Thursday, October 29, 2009

A Preparatory Indulgence, Pt. 3: Oh yeah, that's a really good one...

I was lost in a cinematic un-wilderness of my own creation, so I threw myself into senseless social networking in order to run away from the painful notion that I was not really a horror fan anymore.

And then someone brought about the added notion that perhaps I wasn't even a movie fan at all.

It wasn't intentional on the other person's part. It was merely a simple question that led me to this state: "Surely, you've seen The Last Detail?"

For those out there who have never seen The Last Detail, it is an Oscar-nominated 1973 film directed by Hal Ashby and starring Jack Nicholson and Randy Quaid, in which two MPs show a naval prisoner one last good time before they escort him to prison for what they consider to be an unfair sentence.

And no, I have never actually seen it. Never more than twenty minutes or so of it, and actually, what I had seen was the ending of the film when I ran into on cable by mistake. "What's this? Oh, it's Jack Nicholson with a properly folded Gilligan hat. Must be The Last Detail." I knew of the film. I just had not seen it all the way through.

But what I said to this person was, "Oh, yeah, that's a really good one. Nicholson... Quaid... Great film!"
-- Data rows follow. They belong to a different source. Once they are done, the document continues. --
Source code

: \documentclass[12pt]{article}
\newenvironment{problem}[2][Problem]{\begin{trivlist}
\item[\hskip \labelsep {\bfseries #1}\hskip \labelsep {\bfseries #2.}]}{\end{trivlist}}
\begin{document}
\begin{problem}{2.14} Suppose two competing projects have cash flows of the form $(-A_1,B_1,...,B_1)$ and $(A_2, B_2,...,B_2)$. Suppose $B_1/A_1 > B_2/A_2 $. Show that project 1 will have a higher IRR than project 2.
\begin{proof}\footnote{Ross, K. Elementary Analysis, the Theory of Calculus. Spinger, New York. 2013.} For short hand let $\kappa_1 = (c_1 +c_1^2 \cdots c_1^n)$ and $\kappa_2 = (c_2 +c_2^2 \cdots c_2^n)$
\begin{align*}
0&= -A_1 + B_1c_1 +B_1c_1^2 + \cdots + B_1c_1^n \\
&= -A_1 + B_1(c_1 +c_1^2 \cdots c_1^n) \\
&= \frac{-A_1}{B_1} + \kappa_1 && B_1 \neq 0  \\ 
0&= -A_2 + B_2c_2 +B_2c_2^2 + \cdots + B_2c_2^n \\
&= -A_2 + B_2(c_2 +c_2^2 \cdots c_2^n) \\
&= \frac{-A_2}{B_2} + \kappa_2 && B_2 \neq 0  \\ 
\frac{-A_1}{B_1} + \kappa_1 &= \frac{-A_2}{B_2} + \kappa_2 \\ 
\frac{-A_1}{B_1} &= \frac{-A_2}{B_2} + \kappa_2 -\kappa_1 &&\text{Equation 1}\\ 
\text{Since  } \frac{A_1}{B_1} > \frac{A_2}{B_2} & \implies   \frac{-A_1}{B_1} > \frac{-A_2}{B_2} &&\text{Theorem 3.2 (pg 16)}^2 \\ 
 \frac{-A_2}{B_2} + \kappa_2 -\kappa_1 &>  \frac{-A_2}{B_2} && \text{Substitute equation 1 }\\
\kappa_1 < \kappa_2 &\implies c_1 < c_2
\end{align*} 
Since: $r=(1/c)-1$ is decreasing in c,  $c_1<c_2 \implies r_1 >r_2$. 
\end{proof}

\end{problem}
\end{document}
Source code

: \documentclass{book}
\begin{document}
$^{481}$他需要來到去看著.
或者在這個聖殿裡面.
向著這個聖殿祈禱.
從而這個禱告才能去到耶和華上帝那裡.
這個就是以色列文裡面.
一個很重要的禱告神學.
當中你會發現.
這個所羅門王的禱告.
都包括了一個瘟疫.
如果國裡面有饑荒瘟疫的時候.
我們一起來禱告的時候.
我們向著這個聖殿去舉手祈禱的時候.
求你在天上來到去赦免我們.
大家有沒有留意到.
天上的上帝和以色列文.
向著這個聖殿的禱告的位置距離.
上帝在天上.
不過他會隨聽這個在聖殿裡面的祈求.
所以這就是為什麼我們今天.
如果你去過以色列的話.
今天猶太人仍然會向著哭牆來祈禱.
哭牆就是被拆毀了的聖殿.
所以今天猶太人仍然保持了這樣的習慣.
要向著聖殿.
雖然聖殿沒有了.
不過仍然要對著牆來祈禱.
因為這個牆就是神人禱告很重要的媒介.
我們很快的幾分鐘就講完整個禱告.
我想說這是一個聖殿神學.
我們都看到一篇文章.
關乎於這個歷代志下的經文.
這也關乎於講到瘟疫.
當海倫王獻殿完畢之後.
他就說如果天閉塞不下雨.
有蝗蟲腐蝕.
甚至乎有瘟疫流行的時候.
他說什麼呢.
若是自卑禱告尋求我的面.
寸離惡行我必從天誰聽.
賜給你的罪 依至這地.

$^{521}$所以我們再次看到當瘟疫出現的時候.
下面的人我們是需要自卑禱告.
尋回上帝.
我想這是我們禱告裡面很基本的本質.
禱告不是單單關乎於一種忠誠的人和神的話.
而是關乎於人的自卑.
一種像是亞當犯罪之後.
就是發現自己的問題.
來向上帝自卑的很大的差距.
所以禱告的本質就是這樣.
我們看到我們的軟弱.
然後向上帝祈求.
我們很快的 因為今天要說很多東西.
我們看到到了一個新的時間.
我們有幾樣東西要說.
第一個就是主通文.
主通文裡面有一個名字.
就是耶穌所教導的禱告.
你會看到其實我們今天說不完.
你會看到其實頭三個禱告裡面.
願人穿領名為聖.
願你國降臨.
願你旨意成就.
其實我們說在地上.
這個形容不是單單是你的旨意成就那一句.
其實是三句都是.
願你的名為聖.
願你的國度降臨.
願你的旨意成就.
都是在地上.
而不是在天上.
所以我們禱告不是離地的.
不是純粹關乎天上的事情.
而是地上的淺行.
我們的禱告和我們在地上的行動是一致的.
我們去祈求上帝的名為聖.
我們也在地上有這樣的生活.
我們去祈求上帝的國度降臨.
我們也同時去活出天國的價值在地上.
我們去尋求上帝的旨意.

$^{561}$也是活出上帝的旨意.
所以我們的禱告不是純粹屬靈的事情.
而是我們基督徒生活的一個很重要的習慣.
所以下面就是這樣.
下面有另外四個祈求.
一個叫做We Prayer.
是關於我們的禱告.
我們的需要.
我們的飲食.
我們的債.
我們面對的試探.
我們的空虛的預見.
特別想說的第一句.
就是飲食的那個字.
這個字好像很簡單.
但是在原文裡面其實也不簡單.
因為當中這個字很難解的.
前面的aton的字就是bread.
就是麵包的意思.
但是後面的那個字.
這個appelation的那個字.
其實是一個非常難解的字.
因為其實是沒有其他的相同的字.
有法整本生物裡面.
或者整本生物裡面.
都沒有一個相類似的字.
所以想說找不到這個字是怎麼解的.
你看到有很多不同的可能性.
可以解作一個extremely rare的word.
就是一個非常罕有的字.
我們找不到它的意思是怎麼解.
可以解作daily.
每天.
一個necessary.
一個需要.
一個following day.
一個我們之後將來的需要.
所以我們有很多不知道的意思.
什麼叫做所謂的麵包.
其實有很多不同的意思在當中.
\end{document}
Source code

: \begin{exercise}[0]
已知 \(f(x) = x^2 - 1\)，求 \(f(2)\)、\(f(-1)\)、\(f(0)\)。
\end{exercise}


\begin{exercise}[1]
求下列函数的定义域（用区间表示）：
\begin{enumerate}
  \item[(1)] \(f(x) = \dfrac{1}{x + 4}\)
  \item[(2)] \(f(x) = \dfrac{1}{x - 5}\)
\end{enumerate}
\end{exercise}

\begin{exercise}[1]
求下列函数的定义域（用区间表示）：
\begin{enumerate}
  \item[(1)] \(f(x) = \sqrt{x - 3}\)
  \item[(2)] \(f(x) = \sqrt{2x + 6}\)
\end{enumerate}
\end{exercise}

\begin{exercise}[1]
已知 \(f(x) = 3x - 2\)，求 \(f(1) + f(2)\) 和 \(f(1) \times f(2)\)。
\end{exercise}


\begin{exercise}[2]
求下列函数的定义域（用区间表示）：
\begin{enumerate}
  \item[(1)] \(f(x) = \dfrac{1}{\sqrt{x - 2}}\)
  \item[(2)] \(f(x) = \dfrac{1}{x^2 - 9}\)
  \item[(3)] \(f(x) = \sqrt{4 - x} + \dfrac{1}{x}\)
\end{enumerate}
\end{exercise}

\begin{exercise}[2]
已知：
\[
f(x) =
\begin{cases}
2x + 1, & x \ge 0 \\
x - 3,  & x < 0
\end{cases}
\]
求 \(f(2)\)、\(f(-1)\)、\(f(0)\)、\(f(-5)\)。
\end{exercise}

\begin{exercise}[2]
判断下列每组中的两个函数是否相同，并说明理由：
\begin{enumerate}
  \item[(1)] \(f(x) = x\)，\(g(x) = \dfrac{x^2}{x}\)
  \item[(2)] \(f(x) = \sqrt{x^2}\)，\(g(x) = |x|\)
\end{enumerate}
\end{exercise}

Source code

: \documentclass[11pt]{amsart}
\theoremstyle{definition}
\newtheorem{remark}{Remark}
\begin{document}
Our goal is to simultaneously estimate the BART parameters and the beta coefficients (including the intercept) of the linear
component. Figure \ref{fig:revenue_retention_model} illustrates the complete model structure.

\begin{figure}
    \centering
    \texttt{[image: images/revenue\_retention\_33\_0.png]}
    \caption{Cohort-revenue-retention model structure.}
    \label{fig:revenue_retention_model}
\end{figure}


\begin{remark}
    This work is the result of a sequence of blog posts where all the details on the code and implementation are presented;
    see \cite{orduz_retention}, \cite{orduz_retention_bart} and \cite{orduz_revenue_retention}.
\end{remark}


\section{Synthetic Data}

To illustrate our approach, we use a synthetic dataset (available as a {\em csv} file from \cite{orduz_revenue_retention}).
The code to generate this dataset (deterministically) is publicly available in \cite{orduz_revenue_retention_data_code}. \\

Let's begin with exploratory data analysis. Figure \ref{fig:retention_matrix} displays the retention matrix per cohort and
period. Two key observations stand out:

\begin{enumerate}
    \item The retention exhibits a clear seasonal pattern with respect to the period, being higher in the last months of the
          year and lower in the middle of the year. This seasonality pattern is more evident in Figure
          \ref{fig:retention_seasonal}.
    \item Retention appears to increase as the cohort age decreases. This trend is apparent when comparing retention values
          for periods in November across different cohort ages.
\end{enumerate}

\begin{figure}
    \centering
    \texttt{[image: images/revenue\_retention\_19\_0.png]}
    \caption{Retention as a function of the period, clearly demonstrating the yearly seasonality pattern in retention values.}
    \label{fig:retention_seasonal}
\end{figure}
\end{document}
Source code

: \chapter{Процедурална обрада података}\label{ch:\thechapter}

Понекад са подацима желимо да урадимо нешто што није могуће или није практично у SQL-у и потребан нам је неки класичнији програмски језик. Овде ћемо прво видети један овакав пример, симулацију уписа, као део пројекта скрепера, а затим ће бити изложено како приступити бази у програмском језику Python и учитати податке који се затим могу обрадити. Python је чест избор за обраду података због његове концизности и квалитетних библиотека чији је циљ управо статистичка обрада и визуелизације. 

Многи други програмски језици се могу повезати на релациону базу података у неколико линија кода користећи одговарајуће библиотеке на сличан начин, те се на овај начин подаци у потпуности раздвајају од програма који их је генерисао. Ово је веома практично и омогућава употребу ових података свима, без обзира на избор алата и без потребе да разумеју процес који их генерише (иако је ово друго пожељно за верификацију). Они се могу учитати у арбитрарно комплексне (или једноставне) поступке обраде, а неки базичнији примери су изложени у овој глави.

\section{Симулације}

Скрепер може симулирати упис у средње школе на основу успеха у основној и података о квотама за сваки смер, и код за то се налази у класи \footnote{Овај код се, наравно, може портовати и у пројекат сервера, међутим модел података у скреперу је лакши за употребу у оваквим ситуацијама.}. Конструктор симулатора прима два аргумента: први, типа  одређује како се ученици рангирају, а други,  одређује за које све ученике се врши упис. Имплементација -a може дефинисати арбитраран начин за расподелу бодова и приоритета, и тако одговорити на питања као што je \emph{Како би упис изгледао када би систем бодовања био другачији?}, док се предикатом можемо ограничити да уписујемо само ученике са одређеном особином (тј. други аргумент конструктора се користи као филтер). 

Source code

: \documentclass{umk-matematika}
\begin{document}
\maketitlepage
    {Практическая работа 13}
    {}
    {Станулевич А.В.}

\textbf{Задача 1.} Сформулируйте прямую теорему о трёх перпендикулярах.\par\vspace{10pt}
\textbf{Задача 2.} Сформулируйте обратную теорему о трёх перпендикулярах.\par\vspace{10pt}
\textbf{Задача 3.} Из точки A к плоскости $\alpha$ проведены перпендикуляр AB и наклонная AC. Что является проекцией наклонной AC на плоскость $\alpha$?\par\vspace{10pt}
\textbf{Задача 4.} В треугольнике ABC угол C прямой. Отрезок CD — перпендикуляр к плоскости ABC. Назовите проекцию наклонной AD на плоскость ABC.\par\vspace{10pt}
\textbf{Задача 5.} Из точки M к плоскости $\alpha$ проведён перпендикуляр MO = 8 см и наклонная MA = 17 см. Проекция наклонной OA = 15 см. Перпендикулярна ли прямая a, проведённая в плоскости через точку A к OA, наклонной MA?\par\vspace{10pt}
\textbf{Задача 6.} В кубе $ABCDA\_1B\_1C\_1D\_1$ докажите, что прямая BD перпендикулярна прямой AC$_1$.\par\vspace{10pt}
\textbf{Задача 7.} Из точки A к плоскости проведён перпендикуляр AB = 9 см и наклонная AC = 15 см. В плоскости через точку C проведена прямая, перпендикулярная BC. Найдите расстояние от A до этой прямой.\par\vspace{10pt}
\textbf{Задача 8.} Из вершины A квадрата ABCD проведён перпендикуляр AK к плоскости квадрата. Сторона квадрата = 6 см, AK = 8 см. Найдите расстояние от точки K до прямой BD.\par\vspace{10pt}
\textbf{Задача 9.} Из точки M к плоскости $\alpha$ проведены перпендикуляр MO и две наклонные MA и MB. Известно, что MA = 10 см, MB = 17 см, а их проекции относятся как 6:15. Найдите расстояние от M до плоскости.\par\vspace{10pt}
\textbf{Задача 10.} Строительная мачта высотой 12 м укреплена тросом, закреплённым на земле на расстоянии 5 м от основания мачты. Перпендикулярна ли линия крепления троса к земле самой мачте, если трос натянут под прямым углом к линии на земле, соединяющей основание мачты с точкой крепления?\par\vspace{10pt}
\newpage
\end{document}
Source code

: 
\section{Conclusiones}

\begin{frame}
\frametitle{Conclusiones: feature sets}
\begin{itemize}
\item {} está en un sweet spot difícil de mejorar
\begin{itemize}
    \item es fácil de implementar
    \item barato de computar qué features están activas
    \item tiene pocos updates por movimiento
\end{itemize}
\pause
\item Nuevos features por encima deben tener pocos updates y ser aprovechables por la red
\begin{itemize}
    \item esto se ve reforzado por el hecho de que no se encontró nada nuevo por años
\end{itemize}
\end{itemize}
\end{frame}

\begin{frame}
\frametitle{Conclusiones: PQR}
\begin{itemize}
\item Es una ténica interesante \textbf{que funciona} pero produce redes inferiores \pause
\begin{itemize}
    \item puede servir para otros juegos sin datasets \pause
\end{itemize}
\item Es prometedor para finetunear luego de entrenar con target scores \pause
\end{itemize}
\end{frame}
What I was not prepared for was their followup, which began, "Well, you know that scene where they...," at which point I blanked out, because I knew then I had committed myself to a series of nods, grunts, more mutterings of "oh yeah," and the eventual admittance that "it had really been a long time since I had seen it, so I really don't remember the details of The Last Detail that well." I then sell the wimpy pun on the title with a self-amused chuckle, and then we start to riff on further puns on the word "detail" or of a naval variety, and the moment gets lost in the haze of mid-afternoon buffoonery. I crawled out of the wreckage of poor conversation once more, but this time, there was scarring. Luckily, though, there was also a form of resolution at hand.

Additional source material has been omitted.